The caseríos and centro poblados are sort of like satellites of a larger city that’s a Municipalidad Distrital or Distrito or, in English, obviously, “district.”

In Perú they divide up geography and to some extent government in this way: Departamento (think “state”), Province (a concept that doesn’t exist in the U.S. but imagine Northern California and Southern California with their own independent governments), Distrito (something like “county”), Centro Poblado (maybe “township” would be close) and Caserío (Podunk or Wide Place in the Road). In terms of government as opposed to geography those last three are often lumped together as a Distrito (“district”), a largish city of maybe 30,000, one or two Centro Poblados of 1–5,000 people and several tiny caseríos. But if a Centro Poblado has enough population and independence it can solicit from its Provincial Government and District Government permission to become its own Municipalidad and elect its own officials and begin to take charge of its own institutions—schools, police, sanitation, etc. “Municipalidad” is a term that exists solely at the level of government, not as a geographical term. That is, Monsefú (our Distrito) is both a Distrito and a Municipalidad; Callanca will be both a Centro Poblado and a Municipalidad. “Municipalidad” indicates the presence of a government, a mayor and a council. So Callanca will be what’s called a Municipalidad de Centro Poblado. One day, if it acquires the requisite institutions and services, it can become its own Distrito. But first things first.

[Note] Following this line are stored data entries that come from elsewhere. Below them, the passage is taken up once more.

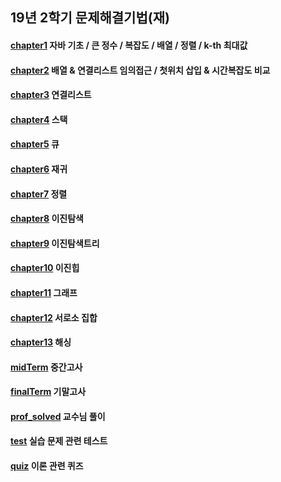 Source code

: ## 19년 2학기 문제해결기법(재)

#### [chapter1](https://github.com/yks095/SolvingProb/tree/master/src/chapter/ch1) 자바 기초 / 큰 정수 / 복잡도 / 배열 / 정렬 / k-th 최대값

#### [chapter2](https://github.com/yks095/SolvingProb/tree/master/src/chapter/ch2) 배열 & 연결리스트 임의접근 / 첫위치 삽입 & 시간복잡도 비교

#### [chapter3](https://github.com/yks095/SolvingProb/tree/master/src/chapter/ch3) 연결리스트
 
#### [chapter4](https://github.com/yks095/SolvingProb/tree/master/src/chapter/ch4) 스택
 
#### [chapter5](https://github.com/yks095/SolvingProb/tree/master/src/chapter/ch5) 큐

#### [chapter6](https://github.com/yks095/SolvingProb/tree/master/src/chapter/ch6) 재귀
 
#### [chapter7](https://github.com/yks095/SolvingProb/tree/master/src/chapter/ch7) 정렬
 
#### [chapter8](https://github.com/yks095/SolvingProb/tree/master/src/chapter/ch8) 이진탐색

#### [chapter9](https://github.com/yks095/SolvingProb/tree/master/src/chapter/ch9) 이진탐색트리
 
#### [chapter10](https://github.com/yks095/SolvingProb/tree/master/src/chapter/ch10) 이진힙

#### [chapter11](https://github.com/yks095/SolvingProb/tree/master/src/chapter/ch11) 그래프

#### [chapter12](https://github.com/yks095/SolvingProb/tree/master/src/chapter/ch12) 서로소 집합
 
#### [chapter13](https://github.com/yks095/SolvingProb/tree/master/src/chapter/ch13) 해싱
 
#### [midTerm](https://github.com/yks095/SolvingProb/tree/master/src/chapter/midTerm) 중간고사

#### [finalTerm](https://github.com/yks095/SolvingProb/tree/master/src/chapter/finalTerm) 기말고사

#### [prof_solved](https://github.com/yks095/SolvingProb/tree/master/src/chapter/prof_solved) 교수님 풀이

#### [test](https://github.com/yks095/SolvingProb/tree/master/src/chapter/test) 실습 문제 관련 테스트

#### [quiz](https://github.com/yks095/SolvingProb/tree/master/src/chapter/quiz) 이론 관련 퀴즈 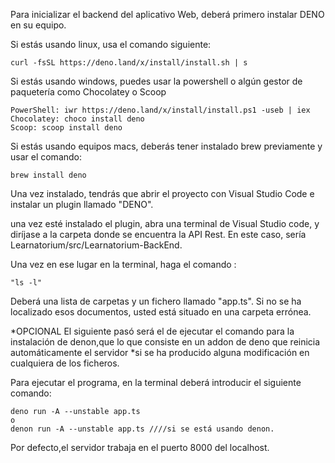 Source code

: Para inicializar el backend del aplicativo Web, deberá primero instalar DENO en su equipo.

Si estás usando linux, usa el comando siguiente:  

    curl -fsSL https://deno.land/x/install/install.sh | s
    
Si estás usando windows, puedes usar la powershell o algún gestor de paquetería como Chocolatey o Scoop

    PowerShell: iwr https://deno.land/x/install/install.ps1 -useb | iex
    Chocolatey: choco install deno
    Scoop: scoop install deno

Si estás usando equipos macs, deberás tener instalado brew previamente y usar el comando:

    brew install deno
  
Una vez instalado, tendrás que abrir el proyecto con Visual Studio Code e instalar un plugin llamado "DENO".

una vez esté instalado el plugin, abra una terminal de Visual Studio code, y diríjase a la carpeta donde se encuentra la API Rest. 
En este caso, sería Learnatorium/src/Learnatorium-BackEnd.

Una vez en ese lugar en la terminal, haga el comando :

    "ls -l" 
    
Deberá una lista de carpetas y un fichero llamado "app.ts". Si no se ha localizado esos documentos,
usted está situado en una carpeta errónea.

*OPCIONAL El siguiente pasó será el de ejecutar el comando para la instalación de denon,que lo que consiste en un addon de deno que reinicia automáticamente el servidor
*si se ha producido alguna modificación en cualquiera de los ficheros.

Para ejecutar el programa, en la terminal deberá introducir el siguiente comando:

    deno run -A --unstable app.ts 
    o
    denon run -A --unstable app.ts ////si se está usando denon.

Por defecto,el servidor trabaja en el puerto 8000 del localhost.


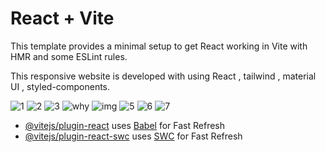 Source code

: # React + Vite

This template provides a minimal setup to get React working in Vite with HMR and some ESLint rules.

This responsive website is developed with using React , tailwind , material UI , styled-components.

![1](https://github.com/razieshahbazi/khodroshop/assets/109855825/13ffa61e-a751-4ecf-a595-9496f631eb7b)
![2](https://github.com/razieshahbazi/khodroshop/assets/109855825/7e6fee54-31d7-4853-926e-ca0f4f8dc262)
![3](https://github.com/razieshahbazi/khodroshop/assets/109855825/cd303dae-0b44-46ee-aa48-fc3028e58da9)
![why](https://github.com/razieshahbazi/khodroshop/assets/109855825/1090242c-da33-42c4-ab1d-89357a9dca4d)
![img](https://github.com/razieshahbazi/khodroshop/assets/109855825/c2cd1c5d-30bc-490f-bee6-d2dc628816e3)
![5](https://github.com/razieshahbazi/khodroshop/assets/109855825/c9c449df-db90-411c-b91b-c7cd8f5a9c39)
![6](https://github.com/razieshahbazi/khodroshop/assets/109855825/a8a6a575-0b59-4d3c-9a18-c2c0369429ce)
![7](https://github.com/razieshahbazi/khodroshop/assets/109855825/3d22898a-1da6-4cbd-af75-b22e8d9a18e7)








- [@vitejs/plugin-react](https://github.com/vitejs/vite-plugin-react/blob/main/packages/plugin-react/README.md) uses [Babel](https://babeljs.io/) for Fast Refresh
- [@vitejs/plugin-react-swc](https://github.com/vitejs/vite-plugin-react-swc) uses [SWC](https://swc.rs/) for Fast Refresh
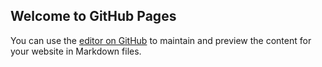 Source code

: ## Welcome to GitHub Pages

You can use the [editor on GitHub](https://github.com/MBrine85/mc-speedruns/edit/gh-pages/index.md) to maintain and preview the content for your website in Markdown files.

In order to hold elections we have to register everyone over 18 to vote. This is no simple task. Here one’s vote is a much more important right and duty than in the U.S., where we offer people the opportunity to register to vote and if you don’t register, tough luck, you don’t vote and that’s your loss. But in Perú you get fined if you don’t vote and the goal is to achieve 100% participation the process. There’s even a line about voting in the national anthem, “y antes niegue sus luces el sol, que faltemos el voto solemne.” The sun will give up its right to shine before we give up our right to vote. This makes the job of registering voters a lot more difficult. We have to go door to door and write down the names of everyone in the house eighteen or older and their DNI, national identification-card number. This is exactly as difficult as it sounds and as difficult as it would be in your town were you required to go door to door and write down everyone’s name and social security number. What are the odds that they’ll all be home at the same time or that the ones at home will know the SS#s of those who aren’t at home? So we leave a blank form and ask people to write down names and DNIs and we come back a day or two later and pick up the forms. When we finish with a house we put a sticker on the door, “casa empadronada.”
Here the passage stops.